ORB 특징과 Bag of Words¶

import cv2
import numpy as np

class ORBVocabulary:
    """ORB 기반 Bag of Words"""

    def __init__(self, num_words=1000):
        self.orb = cv2.ORB_create(1000)
        self.num_words = num_words
        self.vocabulary = None
        self.bf = cv2.BFMatcher(cv2.NORM_HAMMING)

    def train(self, images):
        """이미지로부터 vocabulary 학습"""

        all_descriptors = []

        for img in images:
            gray = cv2.cvtColor(img, cv2.COLOR_BGR2GRAY)
            _, desc = self.orb.detectAndCompute(gray, None)
            if desc is not None:
                all_descriptors.append(desc)

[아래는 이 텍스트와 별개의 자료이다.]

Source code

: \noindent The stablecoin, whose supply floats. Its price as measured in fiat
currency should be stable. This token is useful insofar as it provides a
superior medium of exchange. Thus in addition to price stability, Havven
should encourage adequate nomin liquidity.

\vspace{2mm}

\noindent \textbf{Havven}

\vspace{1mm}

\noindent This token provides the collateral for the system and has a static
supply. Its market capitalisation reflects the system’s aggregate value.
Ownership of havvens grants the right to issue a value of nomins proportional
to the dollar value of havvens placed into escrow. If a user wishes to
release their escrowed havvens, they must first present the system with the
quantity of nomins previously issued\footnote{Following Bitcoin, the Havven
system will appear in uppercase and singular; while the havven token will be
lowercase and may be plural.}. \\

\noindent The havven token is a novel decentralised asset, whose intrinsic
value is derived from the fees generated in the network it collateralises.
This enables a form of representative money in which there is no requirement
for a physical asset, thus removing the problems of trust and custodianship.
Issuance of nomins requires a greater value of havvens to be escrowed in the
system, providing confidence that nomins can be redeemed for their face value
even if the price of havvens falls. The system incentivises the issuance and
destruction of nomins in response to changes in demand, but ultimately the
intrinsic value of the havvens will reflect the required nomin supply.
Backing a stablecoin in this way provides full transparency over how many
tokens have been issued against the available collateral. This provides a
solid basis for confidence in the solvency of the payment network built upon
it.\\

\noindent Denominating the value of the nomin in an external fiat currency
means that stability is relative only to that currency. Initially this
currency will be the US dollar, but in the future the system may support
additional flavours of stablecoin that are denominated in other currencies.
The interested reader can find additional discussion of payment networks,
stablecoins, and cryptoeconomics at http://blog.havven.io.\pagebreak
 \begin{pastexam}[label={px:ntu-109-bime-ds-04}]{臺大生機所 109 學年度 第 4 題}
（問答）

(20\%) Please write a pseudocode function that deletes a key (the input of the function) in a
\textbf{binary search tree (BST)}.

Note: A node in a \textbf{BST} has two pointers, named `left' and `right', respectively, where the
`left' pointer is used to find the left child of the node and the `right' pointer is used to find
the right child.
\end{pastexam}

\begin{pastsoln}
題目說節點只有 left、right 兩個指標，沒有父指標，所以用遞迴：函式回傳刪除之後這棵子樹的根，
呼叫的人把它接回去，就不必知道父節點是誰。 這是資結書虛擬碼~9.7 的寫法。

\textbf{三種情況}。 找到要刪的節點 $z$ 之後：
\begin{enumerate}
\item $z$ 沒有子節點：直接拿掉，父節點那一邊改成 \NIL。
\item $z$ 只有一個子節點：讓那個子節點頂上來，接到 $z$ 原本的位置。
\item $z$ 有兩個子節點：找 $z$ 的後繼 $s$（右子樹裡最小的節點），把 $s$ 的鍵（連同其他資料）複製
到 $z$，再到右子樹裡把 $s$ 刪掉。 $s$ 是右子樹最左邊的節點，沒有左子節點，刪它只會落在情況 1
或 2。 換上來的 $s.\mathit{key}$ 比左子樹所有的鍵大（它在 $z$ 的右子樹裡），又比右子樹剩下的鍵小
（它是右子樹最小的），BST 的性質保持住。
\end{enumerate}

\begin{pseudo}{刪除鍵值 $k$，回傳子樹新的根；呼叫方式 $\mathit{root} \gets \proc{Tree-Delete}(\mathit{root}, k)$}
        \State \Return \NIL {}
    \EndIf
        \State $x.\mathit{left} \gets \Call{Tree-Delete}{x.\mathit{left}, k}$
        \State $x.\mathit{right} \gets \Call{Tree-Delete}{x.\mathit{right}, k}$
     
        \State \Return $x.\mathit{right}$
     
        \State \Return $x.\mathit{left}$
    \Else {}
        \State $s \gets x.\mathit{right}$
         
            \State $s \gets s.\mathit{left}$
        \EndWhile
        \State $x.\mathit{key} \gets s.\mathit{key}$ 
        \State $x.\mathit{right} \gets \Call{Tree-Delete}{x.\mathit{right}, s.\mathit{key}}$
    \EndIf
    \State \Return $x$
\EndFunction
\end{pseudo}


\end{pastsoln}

        all_desc = np.vstack(all_descriptors)

        # K-means 클러스터링
        criteria = (cv2.TERM_CRITERIA_EPS + cv2.TERM_CRITERIA_MAX_ITER,
                   100, 0.2)
        _, labels, centers = cv2.kmeans(
            all_desc.astype(np.float32),
            self.num_words,
            None,
            criteria,
            10,
            cv2.KMEANS_RANDOM_CENTERS
        )

        self.vocabulary = centers.astype(np.uint8)
        print(f"Vocabulary 생성 완료: {self.num_words} words")

    def compute_bow(self, img):
        """이미지의 BoW 벡터 계산"""

        gray = cv2.cvtColor(img, cv2.COLOR_BGR2GRAY)
        _, desc = self.orb.detectAndCompute(gray, None)

        if desc is None:
            return np.zeros(self.num_words)

        # 각 디스크립터를 가장 가까운 vocabulary word에 할당
        matches = self.bf.match(desc, self.vocabulary)

        bow = np.zeros(self.num_words)
        for m in matches:
            bow[m.trainIdx] += 1

        # 정규화
        bow = bow / (np.linalg.norm(bow) + 1e-6)

        return bow

    def compute_similarity(self, bow1, bow2):
        """두 BoW 벡터의 유사도"""
        return np.dot(bow1, bow2)


class SimpleSLAM:
    """간단한 SLAM 시스템 (ORB-SLAM 컨셉)"""

    def __init__(self, K):
        self.K = K
        self.orb = cv2.ORB_create(2000)
        self.bf = cv2.BFMatcher(cv2.NORM_HAMMING, crossCheck=True)

        # 맵
        self.keyframes = []      # 키프레임 목록
        self.map_points = []     # 3D 포인트
        self.poses = []          # 키프레임 포즈

        # 현재 상태
        self.cur_R = np.eye(3)
        self.cur_t = np.zeros((3, 1))
        self.prev_frame = None
        self.prev_kp = None
        self.prev_desc = None

        # 키프레임 기준
        self.kf_threshold = 30   # 최소 매칭 수

    def is_keyframe(self, num_matches, motion):
        """키프레임 여부 결정"""

        # 간단한 기준: 매칭 수가 적거나 움직임이 크면 키프레임
        translation = np.linalg.norm(motion)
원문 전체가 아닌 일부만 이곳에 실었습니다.